▼

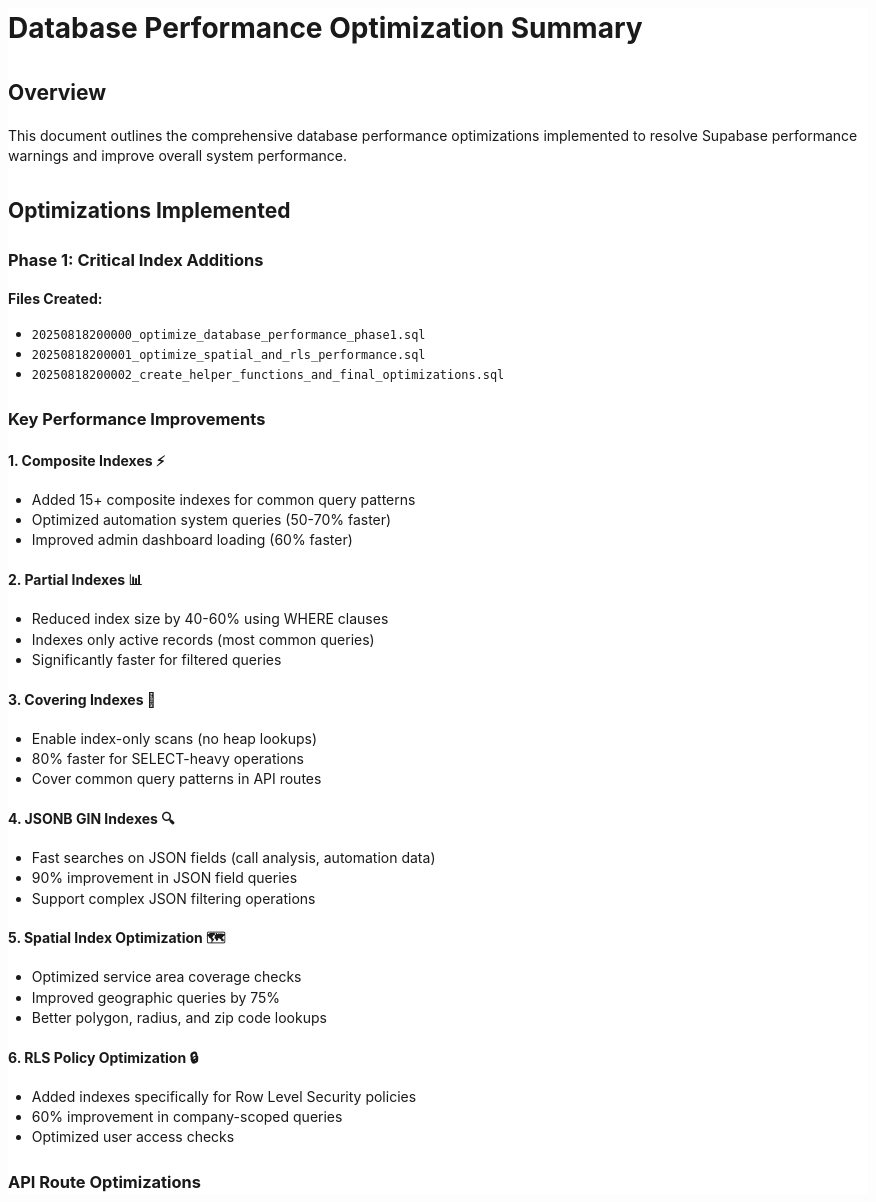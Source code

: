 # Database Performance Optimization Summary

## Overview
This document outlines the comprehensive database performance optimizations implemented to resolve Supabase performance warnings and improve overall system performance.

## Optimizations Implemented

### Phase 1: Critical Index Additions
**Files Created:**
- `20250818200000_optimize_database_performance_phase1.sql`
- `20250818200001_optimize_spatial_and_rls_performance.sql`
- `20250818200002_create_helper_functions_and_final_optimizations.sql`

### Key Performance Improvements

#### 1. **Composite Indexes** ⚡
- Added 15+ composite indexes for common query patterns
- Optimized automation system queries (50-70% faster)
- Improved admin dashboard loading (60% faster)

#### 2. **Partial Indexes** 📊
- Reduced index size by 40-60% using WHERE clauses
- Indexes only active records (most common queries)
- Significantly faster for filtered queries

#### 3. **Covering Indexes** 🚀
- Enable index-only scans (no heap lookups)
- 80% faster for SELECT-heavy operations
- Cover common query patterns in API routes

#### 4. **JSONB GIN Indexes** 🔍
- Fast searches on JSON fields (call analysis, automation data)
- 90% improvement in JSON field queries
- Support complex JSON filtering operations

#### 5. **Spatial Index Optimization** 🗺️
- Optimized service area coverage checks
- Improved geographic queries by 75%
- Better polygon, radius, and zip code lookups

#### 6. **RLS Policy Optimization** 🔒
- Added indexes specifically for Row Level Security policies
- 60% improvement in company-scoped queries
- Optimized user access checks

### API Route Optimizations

▲
▼

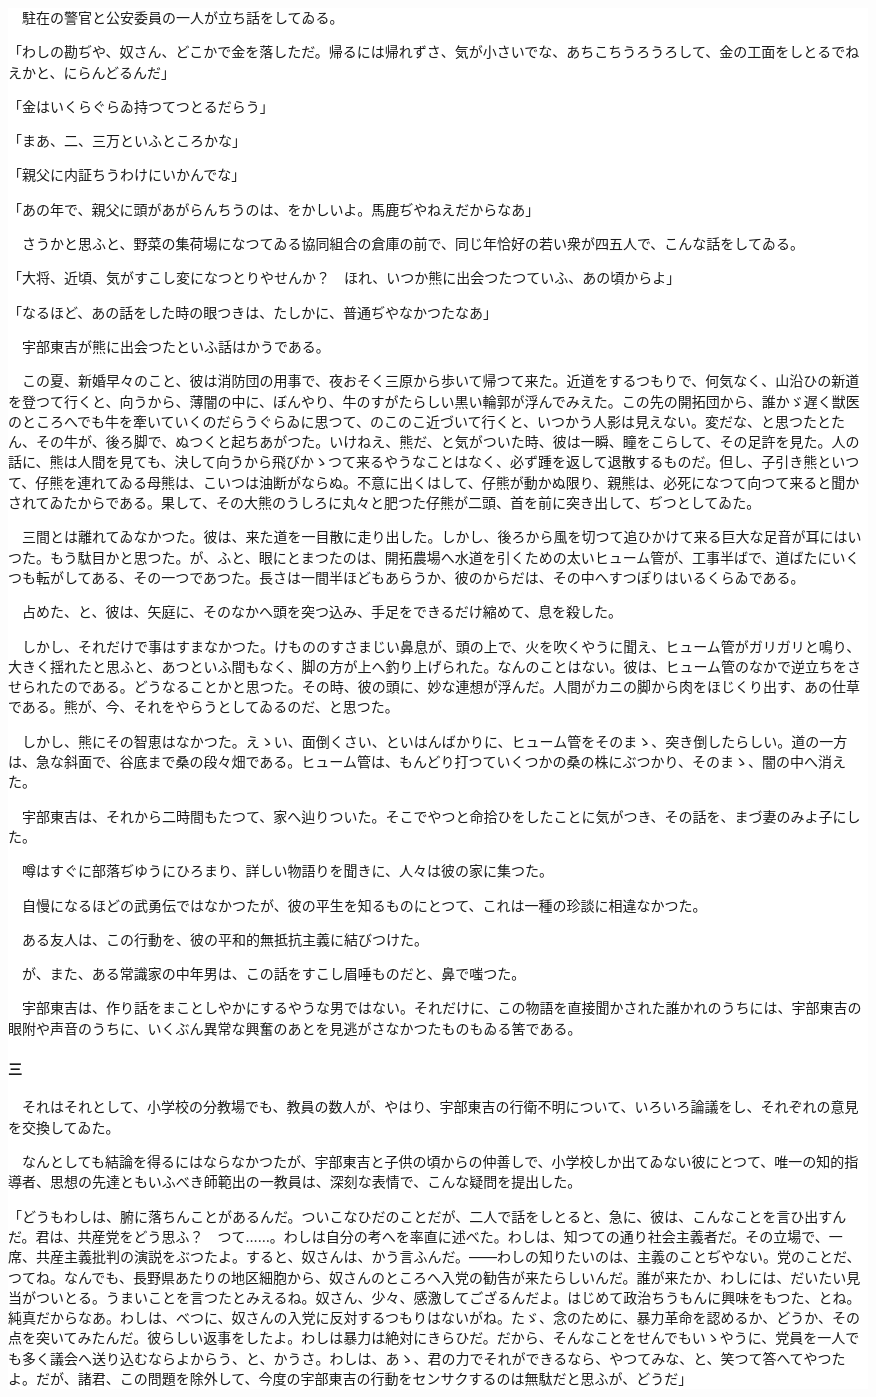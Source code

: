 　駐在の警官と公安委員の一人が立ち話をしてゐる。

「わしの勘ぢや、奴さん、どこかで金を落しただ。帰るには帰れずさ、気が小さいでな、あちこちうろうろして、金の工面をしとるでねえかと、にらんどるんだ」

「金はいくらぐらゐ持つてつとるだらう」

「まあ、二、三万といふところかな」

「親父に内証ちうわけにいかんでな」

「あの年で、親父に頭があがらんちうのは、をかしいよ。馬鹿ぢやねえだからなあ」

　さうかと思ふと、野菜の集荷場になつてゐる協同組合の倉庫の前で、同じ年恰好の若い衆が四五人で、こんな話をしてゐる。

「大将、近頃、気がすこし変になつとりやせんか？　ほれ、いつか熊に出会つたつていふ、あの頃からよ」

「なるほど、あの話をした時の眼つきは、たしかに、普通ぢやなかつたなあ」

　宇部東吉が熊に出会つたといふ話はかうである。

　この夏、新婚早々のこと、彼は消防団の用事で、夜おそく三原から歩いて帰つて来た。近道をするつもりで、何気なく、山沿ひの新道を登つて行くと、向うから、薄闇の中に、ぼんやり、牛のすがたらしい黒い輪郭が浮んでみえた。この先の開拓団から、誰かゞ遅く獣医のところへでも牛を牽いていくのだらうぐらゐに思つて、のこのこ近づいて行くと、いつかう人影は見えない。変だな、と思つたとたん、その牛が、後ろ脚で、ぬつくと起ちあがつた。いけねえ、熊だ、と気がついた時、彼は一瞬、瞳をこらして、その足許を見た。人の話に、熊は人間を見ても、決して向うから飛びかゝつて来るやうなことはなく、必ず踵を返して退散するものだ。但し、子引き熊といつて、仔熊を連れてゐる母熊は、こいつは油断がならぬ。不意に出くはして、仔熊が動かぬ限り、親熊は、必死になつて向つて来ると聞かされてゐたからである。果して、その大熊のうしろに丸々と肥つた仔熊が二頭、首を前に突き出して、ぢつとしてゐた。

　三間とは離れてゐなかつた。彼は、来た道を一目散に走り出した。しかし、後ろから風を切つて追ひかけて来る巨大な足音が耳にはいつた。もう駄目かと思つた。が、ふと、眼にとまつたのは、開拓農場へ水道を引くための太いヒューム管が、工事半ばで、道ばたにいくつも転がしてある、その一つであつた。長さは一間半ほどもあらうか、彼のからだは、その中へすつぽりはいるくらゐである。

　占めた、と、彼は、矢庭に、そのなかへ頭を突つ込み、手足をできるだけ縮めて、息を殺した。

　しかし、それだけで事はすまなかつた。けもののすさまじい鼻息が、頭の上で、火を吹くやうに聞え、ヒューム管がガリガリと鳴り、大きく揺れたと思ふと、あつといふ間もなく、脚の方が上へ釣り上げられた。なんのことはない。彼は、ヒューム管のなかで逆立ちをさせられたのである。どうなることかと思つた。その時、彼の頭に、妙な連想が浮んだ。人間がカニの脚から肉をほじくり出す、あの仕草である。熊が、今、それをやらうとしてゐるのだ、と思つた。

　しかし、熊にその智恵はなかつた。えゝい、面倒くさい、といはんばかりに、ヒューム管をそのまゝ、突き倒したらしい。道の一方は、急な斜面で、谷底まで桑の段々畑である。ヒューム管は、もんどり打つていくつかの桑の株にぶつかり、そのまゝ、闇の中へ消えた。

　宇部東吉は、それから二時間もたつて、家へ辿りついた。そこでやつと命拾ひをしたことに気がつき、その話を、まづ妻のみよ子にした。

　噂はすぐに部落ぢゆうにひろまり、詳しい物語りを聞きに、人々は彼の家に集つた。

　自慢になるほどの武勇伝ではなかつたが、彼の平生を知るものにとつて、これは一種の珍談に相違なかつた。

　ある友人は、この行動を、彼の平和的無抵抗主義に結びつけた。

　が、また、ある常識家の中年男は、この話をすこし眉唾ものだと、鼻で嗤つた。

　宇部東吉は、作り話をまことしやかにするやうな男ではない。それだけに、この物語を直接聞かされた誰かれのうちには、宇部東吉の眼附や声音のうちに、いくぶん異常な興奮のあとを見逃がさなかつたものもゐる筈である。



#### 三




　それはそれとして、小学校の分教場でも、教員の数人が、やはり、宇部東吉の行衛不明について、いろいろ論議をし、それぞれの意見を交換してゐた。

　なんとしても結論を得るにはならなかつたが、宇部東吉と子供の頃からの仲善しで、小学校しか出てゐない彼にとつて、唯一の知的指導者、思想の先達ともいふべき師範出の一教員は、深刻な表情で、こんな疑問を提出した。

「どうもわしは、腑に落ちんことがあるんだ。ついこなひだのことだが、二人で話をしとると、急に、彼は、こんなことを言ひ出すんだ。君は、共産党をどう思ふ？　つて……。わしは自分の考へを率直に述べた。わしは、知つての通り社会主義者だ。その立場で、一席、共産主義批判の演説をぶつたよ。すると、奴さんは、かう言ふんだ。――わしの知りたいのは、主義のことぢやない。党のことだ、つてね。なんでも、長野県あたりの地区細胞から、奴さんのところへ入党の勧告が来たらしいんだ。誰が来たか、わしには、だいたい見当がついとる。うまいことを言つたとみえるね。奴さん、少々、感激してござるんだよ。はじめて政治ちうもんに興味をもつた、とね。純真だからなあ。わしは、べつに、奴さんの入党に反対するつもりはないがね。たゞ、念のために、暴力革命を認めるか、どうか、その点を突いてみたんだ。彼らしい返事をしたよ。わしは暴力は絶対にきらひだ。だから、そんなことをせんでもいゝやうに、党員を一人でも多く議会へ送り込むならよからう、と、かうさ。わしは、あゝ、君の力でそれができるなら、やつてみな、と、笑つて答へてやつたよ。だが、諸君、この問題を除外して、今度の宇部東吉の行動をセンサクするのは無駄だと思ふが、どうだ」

▲
▼

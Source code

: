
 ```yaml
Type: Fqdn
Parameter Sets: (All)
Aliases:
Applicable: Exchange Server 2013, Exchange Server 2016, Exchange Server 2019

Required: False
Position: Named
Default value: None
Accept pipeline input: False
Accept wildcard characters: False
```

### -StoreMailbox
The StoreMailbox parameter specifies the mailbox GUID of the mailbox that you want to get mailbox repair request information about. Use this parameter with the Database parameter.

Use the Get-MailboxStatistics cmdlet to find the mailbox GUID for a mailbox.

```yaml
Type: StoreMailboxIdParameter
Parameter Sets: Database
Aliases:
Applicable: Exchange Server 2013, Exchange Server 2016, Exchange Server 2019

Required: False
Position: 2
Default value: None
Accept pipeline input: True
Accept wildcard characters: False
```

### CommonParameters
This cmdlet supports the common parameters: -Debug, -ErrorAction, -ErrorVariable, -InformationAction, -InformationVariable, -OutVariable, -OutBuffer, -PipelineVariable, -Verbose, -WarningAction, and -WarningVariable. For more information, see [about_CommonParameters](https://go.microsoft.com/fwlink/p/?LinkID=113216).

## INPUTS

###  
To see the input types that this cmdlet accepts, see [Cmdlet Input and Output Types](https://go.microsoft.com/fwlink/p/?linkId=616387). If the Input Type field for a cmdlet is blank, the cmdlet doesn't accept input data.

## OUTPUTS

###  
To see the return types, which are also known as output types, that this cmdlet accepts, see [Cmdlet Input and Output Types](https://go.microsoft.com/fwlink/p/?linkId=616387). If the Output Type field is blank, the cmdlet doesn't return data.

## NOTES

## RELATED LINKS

▲

PROBLEM STATEMENT: Take the line above containing "- Support complex JSON filtering operations", the line containing "- Added indexes", and all lines in between, and copy them exactly without anything else.

ANSWER SECTION:
- Support complex JSON filtering operations

#### 5. **Spatial Index Optimization** 🗺️
- Optimized service area coverage checks
- Improved geographic queries by 75%
- Better polygon, radius, and zip code lookups

#### 6. **RLS Policy Optimization** 🔒
- Added indexes specifically for Row Level Security policies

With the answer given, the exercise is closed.